Row of Helmut Kohl files?
June 25, 2017Archive head Michael Hollmann told SWR, the public broadcaster in Kohl's home Rhineland-Palatinate region, Sunday that official documents from Kohl's era in the Federal Chancellery must be handed over to the archive based in Koblenz.
In his will, Kohl, who began his career as a trained historian and personally opened the modern complex in 1986, gave Kohl-Richter sole powers to handle all of his papers after his death.
Kohl's lawyer Stephan Holthoff-Pförtner told the magazine Focus published Saturday that a special trust would be established to store Kohl's estate, but he added that "before the burial, I will not discuss the question of how the trust will be constituted."
Records fetched back
Shortly after leaving office in 1998, Kohl had hand-filed records - held by a foundation of his conservative party, the Christian Democratic Union (CDU) - sent to a federal archive depot at Sankt Augustin, near the former West German capital Bonn, but in 2010 he had them retrieved.

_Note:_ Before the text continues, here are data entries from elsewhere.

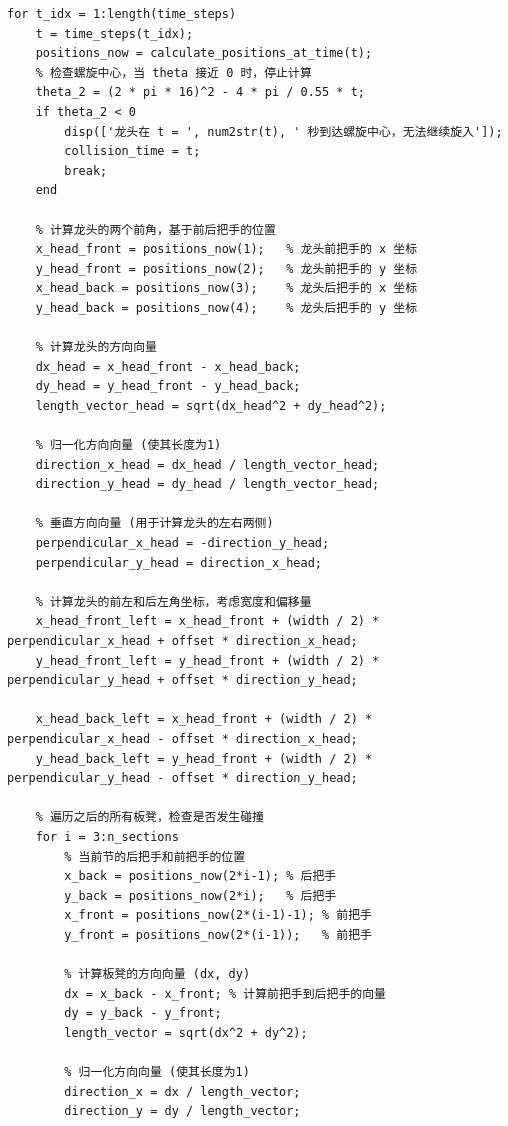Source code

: \documentclass{cumcmthesis1}
\begin{document}
\begin{lstlisting}[caption={求解问题2的代码，将碰撞时间打印到控制台，并将位置，速度等信息写入到result2.xlsx中}, label={lst:second_code}]
% 主循环，只检测龙头的碰撞
for t_idx = 1:length(time_steps)
    t = time_steps(t_idx);
    positions_now = calculate_positions_at_time(t);
    % 检查螺旋中心，当 theta 接近 0 时，停止计算
    theta_2 = (2 * pi * 16)^2 - 4 * pi / 0.55 * t;
    if theta_2 < 0
        disp(['龙头在 t = ', num2str(t), ' 秒到达螺旋中心，无法继续旋入']);
        collision_time = t;
        break;
    end
    
    % 计算龙头的两个前角，基于前后把手的位置
    x_head_front = positions_now(1);   % 龙头前把手的 x 坐标
    y_head_front = positions_now(2);   % 龙头前把手的 y 坐标
    x_head_back = positions_now(3);    % 龙头后把手的 x 坐标
    y_head_back = positions_now(4);    % 龙头后把手的 y 坐标
    
    % 计算龙头的方向向量
    dx_head = x_head_front - x_head_back;
    dy_head = y_head_front - y_head_back;
    length_vector_head = sqrt(dx_head^2 + dy_head^2);
    
    % 归一化方向向量 (使其长度为1)
    direction_x_head = dx_head / length_vector_head;
    direction_y_head = dy_head / length_vector_head;
    
    % 垂直方向向量 (用于计算龙头的左右两侧)
    perpendicular_x_head = -direction_y_head;
    perpendicular_y_head = direction_x_head;
    
    % 计算龙头的前左和后左角坐标，考虑宽度和偏移量
    x_head_front_left = x_head_front + (width / 2) * perpendicular_x_head + offset * direction_x_head;
    y_head_front_left = y_head_front + (width / 2) * perpendicular_y_head + offset * direction_y_head;
    
    x_head_back_left = x_head_front + (width / 2) * perpendicular_x_head - offset * direction_x_head;
    y_head_back_left = y_head_front + (width / 2) * perpendicular_y_head - offset * direction_y_head;
    
    % 遍历之后的所有板凳，检查是否发生碰撞
    for i = 3:n_sections
        % 当前节的后把手和前把手的位置
        x_back = positions_now(2*i-1); % 后把手
        y_back = positions_now(2*i);   % 后把手
        x_front = positions_now(2*(i-1)-1); % 前把手
        y_front = positions_now(2*(i-1));   % 前把手
        
        % 计算板凳的方向向量 (dx, dy)
        dx = x_back - x_front; % 计算前把手到后把手的向量
        dy = y_back - y_front;
        length_vector = sqrt(dx^2 + dy^2);
        
        % 归一化方向向量 (使其长度为1)
        direction_x = dx / length_vector;
        direction_y = dy / length_vector;
        

\end{lstlisting}
\end{document}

Hollmann said he hoped that Kohl-Richter, second wife to Germany's reunification chancellor, was "aware of the significance of Helmut Kohl for German and European history." Researchers should have future access, he said.
Expert help offered
Hollmann said determining what documents were of official nature and what were private could be done with the expert help of the archive and its staff located at the purpose-built complex.
The Welt am Sonntag newspaper (WamS) said Hollmann made the offer in a letter to Kohl-Richter, dated June 21 - five days after Kohl passed away in Ludwigshafen on June 16.
Wrangle over legacy?
WamS claimed that none of the official Chancellery records were currently at Kohls' home, a bungalow house in Oggersheim, a suburb of Ludwigshafen.
How the world will remember Kohl has already seen a legal row: In April, a Cologne court ordered a publisher and two journalists to pay damages for making public unauthorized quotes from interviews Kohl gave in 2001 and 2002.
Strasbourg-Speyer farewells
Kohl is to be farewelled during a two-hour EU ceremony in the European Parliament in Strasbourg on July 1 and is then to be buried in the cemetery of the Speyer Cathedral, according to the German Interior Ministry.
It released details Saturday after days of media speculation.
Special legislation
Germany's Federal Archive has eight outposts across Germany and its own special legislation requiring that its contents, including records of public entities, be preserved and made available to scientific researchers and via the internet.
It is tasked with preserving records from Germany's medieval origins through to the Nazi era, Allied occupation, the 1949 creation of the Federal Republic, and the former communist East Germany, which collapsed in 1989.
The archive's legislation stipulates a weighing up of private and public interests in considering what it stores.